Al's eternally uncool persona has always neutered his own cleverness, and nowhere more so than in these shows. Continuing in the vein of Al's cult-fave film UHF, the WAS is a grab-bag of episodic and recurring premises tacked onto a thin plot frame. Breathlessly goofy, the show centers around Al's underground lair, where superhero neighbor The Hooded Avenger (Brian Haley) mixes with cute friends Cousin Corky (Danielle Weeks), Val Brentwood—Gal Spy (Paula Jai Parker) and spirtual advisor Judy Tenuta. A variety of animation styles as well as spoofs of news, infomercials, exercise and other TV programming break in randomly. Musical guests include Barenaked Ladies, Immature, Hanson, and Radish. And the episodes are studded with (sometimes uncredited) B-list cameos from the likes of Ron Popeil, Fabio, John Tesh, Emo Phillips, Drew Carey, Fred Willard, Alex Trebek, Gedde Watanabe (16 Candles' Long Duck Dong), Daisy Fuentes, and Michael McKean.

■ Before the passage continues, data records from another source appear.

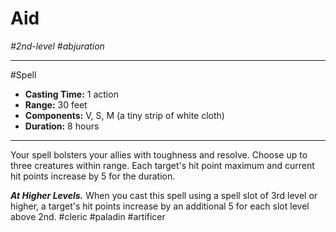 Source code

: # Aid
*#2nd-level #abjuration*
___ 
#Spell
- **Casting Time:** 1 action
- **Range:** 30 feet
- **Components:** V, S, M (a tiny strip of white cloth)
- **Duration:** 8 hours
---
Your spell bolsters your allies with toughness and resolve. Choose up to three creatures within range. Each target's hit point maximum and current hit points increase by 5 for the duration.

***At Higher Levels.*** When you cast this spell using a spell slot of 3rd level or higher, a target's hit points increase by an additional 5 for each slot level above 2nd.
#cleric
#paladin
#artificer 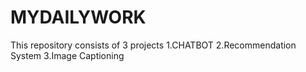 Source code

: # MYDAILYWORK

This repository consists of 3 projects 
1.CHATBOT
2.Recommendation System
3.Image Captioning
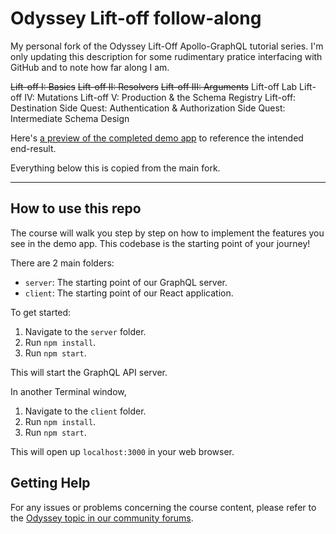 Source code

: # Odyssey Lift-off follow-along

My personal fork of the Odyssey Lift-Off Apollo-GraphQL tutorial series. I'm only updating this description for some rudimentary pratice interfacing with GitHub and to note how far along I am.

~~Lift-off I: Basics~~
~~Lift-off II: Resolvers~~
~~Lift-off III: Arguments~~
Lift-off Lab
Lift-off IV: Mutations
Lift-off V: Production & the Schema Registry
Lift-off: Destination
Side Quest: Authentication & Authorization
Side Quest: Intermediate Schema Design

Here's [a preview of the completed demo app](https://lift-off-client-demo.netlify.app/) to reference the intended end-result.

Everything below this is copied from the main fork.

---

## How to use this repo

The course will walk you step by step on how to implement the features you see in the demo app. This codebase is the starting point of your journey!

There are 2 main folders:

- `server`: The starting point of our GraphQL server.
- `client`: The starting point of our React application.

To get started:

1. Navigate to the `server` folder.
1. Run `npm install`.
1. Run `npm start`.

This will start the GraphQL API server.

In another Terminal window,

1. Navigate to the `client` folder.
1. Run `npm install`.
1. Run `npm start`.

This will open up `localhost:3000` in your web browser.

## Getting Help

For any issues or problems concerning the course content, please refer to the [Odyssey topic in our community forums](https://community.apollographql.com/tags/c/help/6/odyssey).
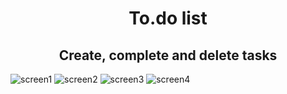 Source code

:<h1 align="center">To.do list</h1>

<h2 align="center">Create, complete and delete tasks</h2>

![screen1](https://user-images.githubusercontent.com/51134324/131262218-003861ae-1e61-4db1-9d6d-e8cac976bff0.PNG)
![screen2](https://user-images.githubusercontent.com/51134324/131262225-6e06b26c-26c9-4685-819e-4a6cb357b0e9.PNG)
![screen3](https://user-images.githubusercontent.com/51134324/131262229-162d3e1b-e80c-48cb-b2cc-2b69e03a1cda.PNG)
![screen4](https://user-images.githubusercontent.com/51134324/131262248-75fa8de7-1b46-41a0-b63b-67ce505b0871.PNG)


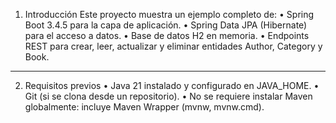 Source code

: 1. Introducción
Este proyecto muestra un ejemplo completo de:
•	Spring Boot 3.4.5 para la capa de aplicación.
•	Spring Data JPA (Hibernate) para el acceso a datos.
•	Base de datos H2 en memoria.
•	Endpoints REST para crear, leer, actualizar y eliminar entidades Author, Category y Book.
________________________________________
2. Requisitos previos
•	Java 21 instalado y configurado en JAVA_HOME.
•	Git (si se clona desde un repositorio).
•	No se requiere instalar Maven globalmente: incluye Maven Wrapper (mvnw, mvnw.cmd).
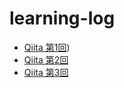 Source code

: # learning-log
- [Qiita 第1回](https://qiita.com/Soracamp/items/888bf89bfcb7206feddf))
- [Qiita 第2回](https://qiita.com/Soracamp/items/96bd9a8a98dd1f51f3e2)
- [Qiita 第3回](https://qiita.com/Soracamp/items/bc771311f02ad7eadd5d) 
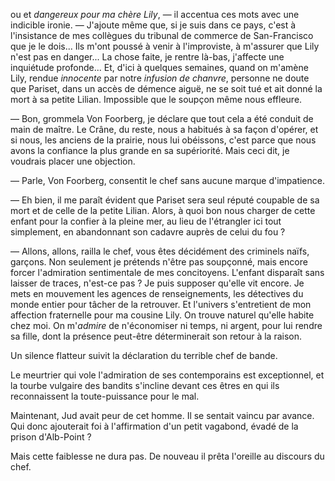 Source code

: ou et _dangereux pour ma chère Lily_, — il accentua ces mots avec une
indicible ironie. — J'ajoute même que, si je suis dans ce pays, c'est à l'insistance de mes collègues du tribunal de commerce de San-Francisco que je
le dois... Ils m'ont poussé à venir à l'improviste, à m'assurer que Lily n'est pas en danger... La chose faite, je rentre là-bas, j'affecte une inquiétude profonde... Et, d'ici à quelques semaines, quand on m'amène Lily, rendue _innocente_ par notre _infusion de chanvre_, personne ne doute que Pariset, dans un accès de démence aiguë, ne se soit tué et ait donné la mort à sa petite Lilian. Impossible que le soupçon même nous effleure.

— Bon, grommela Von Foorberg, je déclare que tout cela a été conduit de
main de maître. Le Crâne, du reste, nous a habitués à sa façon d'opérer, et si nous, les anciens de la prairie, nous lui obéissons, c'est parce que nous avons la confiance la plus grande en sa supériorité. Mais ceci dit, je voudrais placer une objection.

— Parle, Von Foorberg, consentit le chef sans aucune marque d'impatience.

— Eh bien, il me paraît évident que Pariset sera seul réputé coupable de
sa mort et de celle de la petite Lilian. Alors, à quoi bon nous charger de cette enfant pour la confier à la pleine mer, au lieu de l'étrangler ici tout simplement, en abandonnant son cadavre auprès de celui du fou ?

— Allons, allons, railla le chef, vous êtes décidément des criminels naïfs,
garçons. Non seulement je prétends n'être pas soupçonné, mais encore
forcer l'admiration sentimentale de mes concitoyens. L'enfant disparaît sans
laisser de traces, n'est-ce pas ? Je puis supposer qu'elle vit encore. Je mets en mouvement les agences de renseignements, les détectives du monde entier pour tâcher de la retrouver. Et l'univers s'entretient de mon affection fraternelle pour ma cousine Lily. On trouve naturel qu'elle habite chez moi. On m'_admire_ de n'économiser ni temps, ni argent, pour lui rendre sa fille, dont la présence peut-être déterminerait son retour à la raison.

Un silence flatteur suivit la déclaration du terrible chef de bande.

Le meurtrier qui vole l'admiration de ses contemporains est exceptionnel,
et la tourbe vulgaire des bandits s'incline devant ces êtres en qui ils reconnaissent la toute-puissance pour le mal.

Maintenant, Jud avait peur de cet homme. Il se sentait vaincu par avance. Qui donc ajouterait foi à l'affirmation d'un petit vagabond, évadé de la prison d'Alb-Point ?

Mais cette faiblesse ne dura pas. De nouveau il prêta l'oreille au discours
du chef.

If that all seems ho-hum smug, there are also elements here which would amuse the most jaded of Surrealists; Yankovic watches TV from a chair comprised of giant eyeballs; another recurring character is appropriately named "the guy boarded up in the wall;" there are lip "bombs," vomiting puppets, a "Yoko Ono" alarm; and co-star Gary the Wonder Hamster is not just a prop but active participant. Best of all, midway through disc two, we get a Flintstones "outtake" sequence that is almost worth the price of admission (keep in mind, I got my copy for free).
Oddly enough, the Weird Al show is actually, at times, more watchable than the largely repetitive and overly muggy Pee Wee Herman series which obviously inspired it. Still, a show that is Mad TV 30% of the time and hyperventilating tweener fare the rest is a bit hard to really love.
But hooking up with it after closing time isn't out of the question.